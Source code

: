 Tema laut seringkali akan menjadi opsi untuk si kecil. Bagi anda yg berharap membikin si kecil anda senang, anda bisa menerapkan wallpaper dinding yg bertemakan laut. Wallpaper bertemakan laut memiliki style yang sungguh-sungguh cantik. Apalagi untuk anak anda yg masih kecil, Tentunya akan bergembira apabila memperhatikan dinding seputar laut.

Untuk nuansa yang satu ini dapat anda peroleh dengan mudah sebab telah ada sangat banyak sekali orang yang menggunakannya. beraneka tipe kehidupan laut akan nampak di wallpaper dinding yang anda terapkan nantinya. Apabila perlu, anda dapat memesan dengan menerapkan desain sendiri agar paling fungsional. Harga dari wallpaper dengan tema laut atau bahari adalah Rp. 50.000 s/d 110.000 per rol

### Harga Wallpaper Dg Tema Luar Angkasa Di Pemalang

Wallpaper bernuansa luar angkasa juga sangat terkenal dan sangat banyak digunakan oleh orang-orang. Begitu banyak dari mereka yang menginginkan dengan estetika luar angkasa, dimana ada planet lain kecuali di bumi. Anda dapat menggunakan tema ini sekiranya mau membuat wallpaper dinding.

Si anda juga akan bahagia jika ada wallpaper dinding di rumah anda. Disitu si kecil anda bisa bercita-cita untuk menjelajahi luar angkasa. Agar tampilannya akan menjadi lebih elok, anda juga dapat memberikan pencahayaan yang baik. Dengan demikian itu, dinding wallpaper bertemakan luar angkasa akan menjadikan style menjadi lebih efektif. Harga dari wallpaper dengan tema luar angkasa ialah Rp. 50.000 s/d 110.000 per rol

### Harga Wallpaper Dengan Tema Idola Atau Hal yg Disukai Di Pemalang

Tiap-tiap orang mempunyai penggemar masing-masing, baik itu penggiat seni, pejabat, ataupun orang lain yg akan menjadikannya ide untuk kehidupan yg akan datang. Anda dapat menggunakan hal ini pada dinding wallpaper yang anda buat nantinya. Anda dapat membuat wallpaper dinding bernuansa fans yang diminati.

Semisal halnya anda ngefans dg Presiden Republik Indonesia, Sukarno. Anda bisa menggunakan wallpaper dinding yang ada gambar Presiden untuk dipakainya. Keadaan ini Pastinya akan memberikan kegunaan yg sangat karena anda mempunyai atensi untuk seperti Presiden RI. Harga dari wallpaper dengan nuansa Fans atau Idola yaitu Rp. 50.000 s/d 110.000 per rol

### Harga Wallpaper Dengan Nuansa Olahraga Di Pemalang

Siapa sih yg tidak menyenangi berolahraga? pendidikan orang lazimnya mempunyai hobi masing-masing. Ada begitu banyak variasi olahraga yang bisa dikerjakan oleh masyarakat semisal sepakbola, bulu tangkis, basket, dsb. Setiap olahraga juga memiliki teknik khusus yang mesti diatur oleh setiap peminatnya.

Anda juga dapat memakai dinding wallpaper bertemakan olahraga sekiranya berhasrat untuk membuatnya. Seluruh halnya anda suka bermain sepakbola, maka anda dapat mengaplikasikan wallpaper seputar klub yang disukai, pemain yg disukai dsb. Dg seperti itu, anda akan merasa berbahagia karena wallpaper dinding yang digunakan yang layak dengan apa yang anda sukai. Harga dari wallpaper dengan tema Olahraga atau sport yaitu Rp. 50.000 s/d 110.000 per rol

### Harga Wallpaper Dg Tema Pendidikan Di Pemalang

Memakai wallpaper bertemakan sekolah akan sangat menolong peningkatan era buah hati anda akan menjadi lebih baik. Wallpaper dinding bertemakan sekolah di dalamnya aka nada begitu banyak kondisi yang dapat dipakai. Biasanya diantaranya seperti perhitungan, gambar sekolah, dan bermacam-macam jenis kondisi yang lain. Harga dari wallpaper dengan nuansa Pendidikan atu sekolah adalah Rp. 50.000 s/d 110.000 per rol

════════════════

* [TASK BRIEF]:
Reproduce the records word for word.

* [RESPONSE TO THIS TASK]:
Source code

: Tema laut seringkali akan menjadi opsi untuk si kecil. Bagi anda yg berharap membikin si kecil anda senang, anda bisa menerapkan wallpaper dinding yg bertemakan laut. Wallpaper bertemakan laut memiliki style yang sungguh-sungguh cantik. Apalagi untuk anak anda yg masih kecil, Tentunya akan bergembira apabila memperhatikan dinding seputar laut.

Untuk nuansa yang satu ini dapat anda peroleh dengan mudah sebab telah ada sangat banyak sekali orang yang menggunakannya. beraneka tipe kehidupan laut akan nampak di wallpaper dinding yang anda terapkan nantinya. Apabila perlu, anda dapat memesan dengan menerapkan desain sendiri agar paling fungsional. Harga dari wallpaper dengan tema laut atau bahari adalah Rp. 50.000 s/d 110.000 per rol

### Harga Wallpaper Dg Tema Luar Angkasa Di Pemalang

Wallpaper bernuansa luar angkasa juga sangat terkenal dan sangat banyak digunakan oleh orang-orang. Begitu banyak dari mereka yang menginginkan dengan estetika luar angkasa, dimana ada planet lain kecuali di bumi. Anda dapat menggunakan tema ini sekiranya mau membuat wallpaper dinding.

Si anda juga akan bahagia jika ada wallpaper dinding di rumah anda. Disitu si kecil anda bisa bercita-cita untuk menjelajahi luar angkasa. Agar tampilannya akan menjadi lebih elok, anda juga dapat memberikan pencahayaan yang baik. Dengan demikian itu, dinding wallpaper bertemakan luar angkasa akan menjadikan style menjadi lebih efektif. Harga dari wallpaper dengan tema luar angkasa ialah Rp. 50.000 s/d 110.000 per rol

### Harga Wallpaper Dengan Tema Idola Atau Hal yg Disukai Di Pemalang

Tiap-tiap orang mempunyai penggemar masing-masing, baik itu penggiat seni, pejabat, ataupun orang lain yg akan menjadikannya ide untuk kehidupan yg akan datang. Anda dapat menggunakan hal ini pada dinding wallpaper yang anda buat nantinya. Anda dapat membuat wallpaper dinding bernuansa fans yang diminati.

Semisal halnya anda ngefans dg Presiden Republik Indonesia, Sukarno. Anda bisa menggunakan wallpaper dinding yang ada gambar Presiden untuk dipakainya. Keadaan ini Pastinya akan memberikan kegunaan yg sangat karena anda mempunyai atensi untuk seperti Presiden RI. Harga dari wallpaper dengan nuansa Fans atau Idola yaitu Rp. 50.000 s/d 110.000 per rol

### Harga Wallpaper Dengan Nuansa Olahraga Di Pemalang

Siapa sih yg tidak menyenangi berolahraga? pendidikan orang lazimnya mempunyai hobi masing-masing. Ada begitu banyak variasi olahraga yang bisa dikerjakan oleh masyarakat semisal sepakbola, bulu tangkis, basket, dsb. Setiap olahraga juga memiliki teknik khusus yang mesti diatur oleh setiap peminatnya.

Anda juga dapat memakai dinding wallpaper bertemakan olahraga sekiranya berhasrat untuk membuatnya. Seluruh halnya anda suka bermain sepakbola, maka anda dapat mengaplikasikan wallpaper seputar klub yang disukai, pemain yg disukai dsb. Dg seperti itu, anda akan merasa berbahagia karena wallpaper dinding yang digunakan yang layak dengan apa yang anda sukai. Harga dari wallpaper dengan tema Olahraga atau sport yaitu Rp. 50.000 s/d 110.000 per rol

### Harga Wallpaper Dg Tema Pendidikan Di Pemalang

Memakai wallpaper bertemakan sekolah akan sangat menolong peningkatan era buah hati anda akan menjadi lebih baik. Wallpaper dinding bertemakan sekolah di dalamnya aka nada begitu banyak kondisi yang dapat dipakai. Biasanya diantaranya seperti perhitungan, gambar sekolah, dan bermacam-macam jenis kondisi yang lain. Harga dari wallpaper dengan nuansa Pendidikan atu sekolah adalah Rp. 50.000 s/d 110.000 per rol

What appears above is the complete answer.